Stored data:
=====

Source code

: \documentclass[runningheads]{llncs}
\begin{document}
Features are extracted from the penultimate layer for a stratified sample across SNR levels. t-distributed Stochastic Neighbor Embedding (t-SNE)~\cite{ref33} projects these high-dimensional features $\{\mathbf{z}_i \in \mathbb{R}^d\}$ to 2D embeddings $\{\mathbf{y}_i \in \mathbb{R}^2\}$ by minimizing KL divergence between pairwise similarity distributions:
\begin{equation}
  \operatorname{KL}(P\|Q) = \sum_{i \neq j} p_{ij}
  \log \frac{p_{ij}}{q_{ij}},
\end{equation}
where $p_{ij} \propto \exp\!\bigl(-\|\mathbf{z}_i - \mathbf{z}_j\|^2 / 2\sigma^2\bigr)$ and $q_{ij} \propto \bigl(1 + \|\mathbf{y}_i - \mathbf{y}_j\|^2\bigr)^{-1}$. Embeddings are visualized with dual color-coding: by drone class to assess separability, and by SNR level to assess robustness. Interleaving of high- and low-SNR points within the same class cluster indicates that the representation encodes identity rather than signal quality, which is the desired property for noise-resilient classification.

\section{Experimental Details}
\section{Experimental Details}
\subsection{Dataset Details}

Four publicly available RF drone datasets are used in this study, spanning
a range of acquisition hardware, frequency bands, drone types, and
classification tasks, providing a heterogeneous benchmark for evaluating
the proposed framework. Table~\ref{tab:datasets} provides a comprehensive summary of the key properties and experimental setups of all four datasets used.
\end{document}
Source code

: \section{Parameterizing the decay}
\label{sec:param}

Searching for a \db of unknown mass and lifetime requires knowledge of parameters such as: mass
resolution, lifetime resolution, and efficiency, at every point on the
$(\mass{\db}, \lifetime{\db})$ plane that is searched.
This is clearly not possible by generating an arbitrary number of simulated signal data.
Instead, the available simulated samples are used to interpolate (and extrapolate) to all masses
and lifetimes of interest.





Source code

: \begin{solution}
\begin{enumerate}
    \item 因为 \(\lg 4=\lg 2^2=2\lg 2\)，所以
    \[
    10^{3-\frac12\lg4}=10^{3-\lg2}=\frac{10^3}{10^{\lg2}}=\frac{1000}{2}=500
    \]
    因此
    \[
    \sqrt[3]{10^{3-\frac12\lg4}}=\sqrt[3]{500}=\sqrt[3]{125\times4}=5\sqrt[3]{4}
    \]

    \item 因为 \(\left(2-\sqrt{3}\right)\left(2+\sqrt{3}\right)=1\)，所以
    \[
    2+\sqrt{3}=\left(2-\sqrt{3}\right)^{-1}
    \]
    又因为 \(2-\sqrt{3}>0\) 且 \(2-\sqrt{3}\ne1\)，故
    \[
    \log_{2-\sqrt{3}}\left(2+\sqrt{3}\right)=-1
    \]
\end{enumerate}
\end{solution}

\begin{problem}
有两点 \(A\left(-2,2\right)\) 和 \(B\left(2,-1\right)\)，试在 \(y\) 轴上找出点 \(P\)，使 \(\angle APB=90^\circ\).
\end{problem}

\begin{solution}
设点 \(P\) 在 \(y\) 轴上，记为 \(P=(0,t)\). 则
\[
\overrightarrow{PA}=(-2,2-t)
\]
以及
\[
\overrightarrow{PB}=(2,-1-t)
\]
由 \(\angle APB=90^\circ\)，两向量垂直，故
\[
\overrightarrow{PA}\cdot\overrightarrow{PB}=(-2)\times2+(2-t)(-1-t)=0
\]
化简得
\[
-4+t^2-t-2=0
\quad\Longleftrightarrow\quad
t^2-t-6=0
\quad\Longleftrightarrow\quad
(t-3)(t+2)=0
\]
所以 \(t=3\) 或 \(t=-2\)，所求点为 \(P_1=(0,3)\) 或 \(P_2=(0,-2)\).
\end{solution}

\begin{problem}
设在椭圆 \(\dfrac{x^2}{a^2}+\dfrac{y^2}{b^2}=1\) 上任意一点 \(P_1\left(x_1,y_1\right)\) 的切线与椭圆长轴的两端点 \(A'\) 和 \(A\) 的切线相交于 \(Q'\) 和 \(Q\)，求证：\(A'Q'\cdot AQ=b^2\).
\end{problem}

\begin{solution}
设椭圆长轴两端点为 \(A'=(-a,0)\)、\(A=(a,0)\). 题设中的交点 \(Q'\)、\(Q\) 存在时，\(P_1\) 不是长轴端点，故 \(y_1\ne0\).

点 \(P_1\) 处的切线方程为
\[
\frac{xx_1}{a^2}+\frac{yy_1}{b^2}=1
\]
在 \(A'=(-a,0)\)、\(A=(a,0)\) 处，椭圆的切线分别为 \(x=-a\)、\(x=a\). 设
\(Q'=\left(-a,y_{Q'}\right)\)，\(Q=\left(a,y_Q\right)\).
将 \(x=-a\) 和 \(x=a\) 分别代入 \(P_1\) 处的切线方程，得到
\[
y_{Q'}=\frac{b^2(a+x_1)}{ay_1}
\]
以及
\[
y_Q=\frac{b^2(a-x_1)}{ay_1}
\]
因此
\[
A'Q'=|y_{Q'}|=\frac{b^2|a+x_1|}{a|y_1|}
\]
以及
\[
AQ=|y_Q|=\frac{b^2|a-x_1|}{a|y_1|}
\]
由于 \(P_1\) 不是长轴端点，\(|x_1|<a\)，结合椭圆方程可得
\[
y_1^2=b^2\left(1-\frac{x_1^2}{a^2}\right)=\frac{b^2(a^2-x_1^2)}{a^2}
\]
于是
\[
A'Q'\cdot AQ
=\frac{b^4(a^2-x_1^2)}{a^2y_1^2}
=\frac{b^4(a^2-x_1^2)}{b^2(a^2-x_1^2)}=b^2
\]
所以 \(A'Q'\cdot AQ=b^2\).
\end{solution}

=====

About this exercise: Repeat every record, keeping each word and mark exactly as it is.

Response area:
Source code

: \documentclass[runningheads]{llncs}
\begin{document}
Features are extracted from the penultimate layer for a stratified sample across SNR levels. t-distributed Stochastic Neighbor Embedding (t-SNE)~\cite{ref33} projects these high-dimensional features $\{\mathbf{z}_i \in \mathbb{R}^d\}$ to 2D embeddings $\{\mathbf{y}_i \in \mathbb{R}^2\}$ by minimizing KL divergence between pairwise similarity distributions:
\begin{equation}
  \operatorname{KL}(P\|Q) = \sum_{i \neq j} p_{ij}
  \log \frac{p_{ij}}{q_{ij}},
\end{equation}
where $p_{ij} \propto \exp\!\bigl(-\|\mathbf{z}_i - \mathbf{z}_j\|^2 / 2\sigma^2\bigr)$ and $q_{ij} \propto \bigl(1 + \|\mathbf{y}_i - \mathbf{y}_j\|^2\bigr)^{-1}$. Embeddings are visualized with dual color-coding: by drone class to assess separability, and by SNR level to assess robustness. Interleaving of high- and low-SNR points within the same class cluster indicates that the representation encodes identity rather than signal quality, which is the desired property for noise-resilient classification.

\section{Experimental Details}
\section{Experimental Details}
\subsection{Dataset Details}

Four publicly available RF drone datasets are used in this study, spanning
a range of acquisition hardware, frequency bands, drone types, and
classification tasks, providing a heterogeneous benchmark for evaluating
the proposed framework. Table~\ref{tab:datasets} provides a comprehensive summary of the key properties and experimental setups of all four datasets used.
\end{document}
Source code

: \section{Parameterizing the decay}
\label{sec:param}

Searching for a \db of unknown mass and lifetime requires knowledge of parameters such as: mass
resolution, lifetime resolution, and efficiency, at every point on the
$(\mass{\db}, \lifetime{\db})$ plane that is searched.
This is clearly not possible by generating an arbitrary number of simulated signal data.
Instead, the available simulated samples are used to interpolate (and extrapolate) to all masses
and lifetimes of interest.





Source code

: \begin{solution}
\begin{enumerate}
    \item 因为 \(\lg 4=\lg 2^2=2\lg 2\)，所以
    \[
    10^{3-\frac12\lg4}=10^{3-\lg2}=\frac{10^3}{10^{\lg2}}=\frac{1000}{2}=500
    \]
    因此
    \[
    \sqrt[3]{10^{3-\frac12\lg4}}=\sqrt[3]{500}=\sqrt[3]{125\times4}=5\sqrt[3]{4}
    \]

    \item 因为 \(\left(2-\sqrt{3}\right)\left(2+\sqrt{3}\right)=1\)，所以
    \[
    2+\sqrt{3}=\left(2-\sqrt{3}\right)^{-1}
    \]
    又因为 \(2-\sqrt{3}>0\) 且 \(2-\sqrt{3}\ne1\)，故
    \[
    \log_{2-\sqrt{3}}\left(2+\sqrt{3}\right)=-1
    \]
\end{enumerate}
\end{solution}

\begin{problem}
有两点 \(A\left(-2,2\right)\) 和 \(B\left(2,-1\right)\)，试在 \(y\) 轴上找出点 \(P\)，使 \(\angle APB=90^\circ\).
\end{problem}

\begin{solution}
设点 \(P\) 在 \(y\) 轴上，记为 \(P=(0,t)\). 则
\[
\overrightarrow{PA}=(-2,2-t)
\]
以及
\[
\overrightarrow{PB}=(2,-1-t)
\]
由 \(\angle APB=90^\circ\)，两向量垂直，故
\[
\overrightarrow{PA}\cdot\overrightarrow{PB}=(-2)\times2+(2-t)(-1-t)=0
\]
化简得
\[
-4+t^2-t-2=0
\quad\Longleftrightarrow\quad
t^2-t-6=0
\quad\Longleftrightarrow\quad
(t-3)(t+2)=0
\]
所以 \(t=3\) 或 \(t=-2\)，所求点为 \(P_1=(0,3)\) 或 \(P_2=(0,-2)\).
\end{solution}

\begin{problem}
设在椭圆 \(\dfrac{x^2}{a^2}+\dfrac{y^2}{b^2}=1\) 上任意一点 \(P_1\left(x_1,y_1\right)\) 的切线与椭圆长轴的两端点 \(A'\) 和 \(A\) 的切线相交于 \(Q'\) 和 \(Q\)，求证：\(A'Q'\cdot AQ=b^2\).
\end{problem}

\begin{solution}
设椭圆长轴两端点为 \(A'=(-a,0)\)、\(A=(a,0)\). 题设中的交点 \(Q'\)、\(Q\) 存在时，\(P_1\) 不是长轴端点，故 \(y_1\ne0\).

点 \(P_1\) 处的切线方程为
\[
\frac{xx_1}{a^2}+\frac{yy_1}{b^2}=1
\]
在 \(A'=(-a,0)\)、\(A=(a,0)\) 处，椭圆的切线分别为 \(x=-a\)、\(x=a\). 设
\(Q'=\left(-a,y_{Q'}\right)\)，\(Q=\left(a,y_Q\right)\).
将 \(x=-a\) 和 \(x=a\) 分别代入 \(P_1\) 处的切线方程，得到
\[
y_{Q'}=\frac{b^2(a+x_1)}{ay_1}
\]
以及
\[
y_Q=\frac{b^2(a-x_1)}{ay_1}
\]
因此
\[
A'Q'=|y_{Q'}|=\frac{b^2|a+x_1|}{a|y_1|}
\]
以及
\[
AQ=|y_Q|=\frac{b^2|a-x_1|}{a|y_1|}
\]
由于 \(P_1\) 不是长轴端点，\(|x_1|<a\)，结合椭圆方程可得
\[
y_1^2=b^2\left(1-\frac{x_1^2}{a^2}\right)=\frac{b^2(a^2-x_1^2)}{a^2}
\]
于是
\[
A'Q'\cdot AQ
=\frac{b^4(a^2-x_1^2)}{a^2y_1^2}
=\frac{b^4(a^2-x_1^2)}{b^2(a^2-x_1^2)}=b^2
\]
所以 \(A'Q'\cdot AQ=b^2\).
\end{solution}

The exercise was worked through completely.